Re: Re: [DISCUSS] On-demand traitset request

2019-10-18 Thread Jinfeng Ni
A little bit of history.  In Drill,  when we first implemented
Distribution trait's definition,  we allows both exact match and
partial match in satisfy() method. This works fine for single-input
operator such aggregation, however it leads to incorrect plan for join
query, i.e LHS shuffle with (a, b),  RHS shuffle with (a) .  At that
time, we removed partial match, and use exact match only. Yet this
changes leads to unnecessary additional exchange.  To mitigate this
problem, in join physical operator, for a join key (a, b, c),  we
enumerate different distribution requests, yet this lead to more space
to explore and significantly increase planning time (which is probably
what Haisheng also experienced).  When I look back, I feel probably
what we miss is the "coordination" step in the join operator, because
if we relax the requirement of satisfy(), for multi-input operators,
we have to enforce some "coordination", to make sure multiple input's
trait could work together properly.



On Fri, Oct 18, 2019 at 4:38 PM Jinfeng Ni  wrote:
>
> This is an interesting topic.
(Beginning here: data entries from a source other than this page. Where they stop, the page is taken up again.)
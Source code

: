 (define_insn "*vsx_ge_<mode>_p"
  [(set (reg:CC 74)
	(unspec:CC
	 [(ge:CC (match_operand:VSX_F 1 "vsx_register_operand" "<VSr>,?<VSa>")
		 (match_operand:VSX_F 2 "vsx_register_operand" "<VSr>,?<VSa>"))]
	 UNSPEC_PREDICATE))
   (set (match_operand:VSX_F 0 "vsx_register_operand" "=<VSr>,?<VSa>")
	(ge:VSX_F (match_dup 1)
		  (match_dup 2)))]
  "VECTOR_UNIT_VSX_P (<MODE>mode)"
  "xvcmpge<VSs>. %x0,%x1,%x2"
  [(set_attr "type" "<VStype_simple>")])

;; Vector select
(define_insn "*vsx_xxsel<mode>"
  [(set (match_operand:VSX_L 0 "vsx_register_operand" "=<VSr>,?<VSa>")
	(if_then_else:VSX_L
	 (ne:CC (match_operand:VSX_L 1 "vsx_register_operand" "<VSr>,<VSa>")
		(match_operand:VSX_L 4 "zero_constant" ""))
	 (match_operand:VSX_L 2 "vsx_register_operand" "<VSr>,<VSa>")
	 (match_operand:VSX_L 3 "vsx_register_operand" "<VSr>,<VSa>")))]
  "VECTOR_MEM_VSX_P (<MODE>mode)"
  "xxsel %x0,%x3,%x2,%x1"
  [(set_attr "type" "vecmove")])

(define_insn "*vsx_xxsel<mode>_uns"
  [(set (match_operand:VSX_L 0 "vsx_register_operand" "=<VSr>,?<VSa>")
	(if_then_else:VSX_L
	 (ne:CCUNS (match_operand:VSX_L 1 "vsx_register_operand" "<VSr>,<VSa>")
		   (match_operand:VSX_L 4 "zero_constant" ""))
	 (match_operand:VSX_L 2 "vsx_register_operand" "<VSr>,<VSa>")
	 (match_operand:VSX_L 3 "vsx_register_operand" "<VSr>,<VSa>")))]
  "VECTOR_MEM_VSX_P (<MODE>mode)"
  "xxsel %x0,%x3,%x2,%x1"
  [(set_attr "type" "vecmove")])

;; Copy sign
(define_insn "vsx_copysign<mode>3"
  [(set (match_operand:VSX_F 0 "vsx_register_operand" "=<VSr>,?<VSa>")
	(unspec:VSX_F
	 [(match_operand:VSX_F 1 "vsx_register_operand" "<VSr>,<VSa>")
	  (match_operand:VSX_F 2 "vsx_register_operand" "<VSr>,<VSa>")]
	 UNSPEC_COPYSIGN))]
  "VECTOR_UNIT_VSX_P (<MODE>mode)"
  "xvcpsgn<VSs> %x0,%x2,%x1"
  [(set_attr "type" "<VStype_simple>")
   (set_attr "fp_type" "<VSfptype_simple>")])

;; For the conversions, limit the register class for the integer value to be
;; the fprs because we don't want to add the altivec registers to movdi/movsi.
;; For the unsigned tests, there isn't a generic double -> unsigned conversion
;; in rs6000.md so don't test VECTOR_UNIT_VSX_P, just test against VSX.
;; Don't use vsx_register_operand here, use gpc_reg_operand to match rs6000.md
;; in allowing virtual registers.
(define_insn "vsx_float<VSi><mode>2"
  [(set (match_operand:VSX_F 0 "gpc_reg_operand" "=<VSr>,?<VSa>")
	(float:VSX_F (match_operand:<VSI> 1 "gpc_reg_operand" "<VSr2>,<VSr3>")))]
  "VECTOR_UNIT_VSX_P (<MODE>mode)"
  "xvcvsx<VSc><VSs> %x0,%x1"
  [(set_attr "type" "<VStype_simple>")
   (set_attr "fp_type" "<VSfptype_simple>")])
Thanks for bringing up this issue.
>
> My understanding of Volcano planner is it works in a top-down search
> mode (the parent asks for certain trait of its child), while the trait
> propagates in a bottom-up way, as Stamatis explained.
>
> IMHO, the issue comes down to the definition of RelTrait, how to
> determine if a trait A could satisfy a request asking for trait B,
> that is, how RelTrait.satisfies() method is implemented.
>
> Let's first clarify different situations, using collation as example.
> 1) The collation is requested by query's outmost ORDER BY clause.
>- The generated plan has to have "exact match", i.e same collation
> (same column sequence), or "super match" .
> exact match:   (a, b)  satisfy  (a, b)
> super match:   (a, b, c)  satisfy (a, b)
>
> 2) The collation is requested by operand with single input, such as
> sort-based Aggregation.
>- In such case, a "permutation match" is sufficient.
> For instance,  for Aggregation (b,c),  input with collation (c, b)
> could satisfy the requirement.
> permutation match:  (b, c) satisfy (c, b). (c, b) satisfy (c, b)
> permutation match:  (b, c, a) satisfy (c, b). (c, b, a) satisfy (c, b)
>
> 3) The collation is requested by operand with >= 2 inputs, such as
> sort-based MergeJoin.
>   - A permutation match is sufficient for each input
>   - MergeJoin has to do coordination, after input's trait propagates
> upwards. In other words,  ensure both inputs's permutation match are
> actually same sequence. Otherwise,  enforcer could be inserted upon
> each input, and the planner generates two plans and let the cost
> decide.
>
> For the first case, this is how today's RelCollation's satisfy()
> method is implemented.
>
> For the second / third cases, use Haisheng's example,
>
> SELECT DISTINCT c, b FROM
>   ( SELECT R.c c, S.b b FROM R, S
> WHERE R.a=S.a and R.b=S.b and R.c=S.c) t;
>
> Aggregate . (c, b)
> +--- MergeJoin . (a, b, c)
> |--- TableScan on R
> +--- TableScan on S
>
> Here is the steps that might take place in the planner:
>
> 1) Aggregate request permutation match collation (c, b)
> 2) MergeJoin request a permutation match of (a, b,c) on both it's input
> 3) R respond with collation (c, b, a), which satisfy MergeJoin's LHS 
> requirement
> 4) S respond with collation (b, c, a), which satisfy MergeJoins' RHS 
> requirement
> 5) MergeJoin do a coordination o LHS, RHS, and generate two possible plans
>MJ1:   Insert a sort of (c, b, a) on RHS.  This MJ operator now has
> collation of (c, b, a)
>MJ2:   Insert a sort of (b, c, a) on LHS.  This MJ operator now has
> collation of (b, c, a)
> 6) MJ1 and MJ2 could both satisfy  permutation match request in step
> 1, leading to two possible plans:
>   Agg1:  with input of MJ1
>   Agg2:  with input of MJ2
> 7) planner chooses a best plan based on cost of Agg1 and Agg2.
>
> I should point that the enforcer sort inserted in step 5 could help
> remove redundant sort in its input, if the input's collation is
> obtained from sort, by invoking Calcite's SortRemove Rule.
>
> The above only considers the column sequence. The DESC/ASC, NULL
> FIRST/LAST will add more complexity, but we probably use similar idea.
>
> In summary,  we need :
>   1) redefine collation trait's satisfy() policy,  exact match, super
> match, permutation match,
>   2) different physical operator applies different trait matching
> policy, depending on operator's # of inputs, and algorithm
> implementation.
>
>
>
>
>
> On Fri, Oct 18, 2019 at 2:51 PM Haisheng Yuan  wrote:
> >
> > Hi St

Re: Re: [DISCUSS] On-demand traitset request

2019-10-18 Thread Jinfeng Ni
This is an interesting topic. Thanks for bringing up this issue.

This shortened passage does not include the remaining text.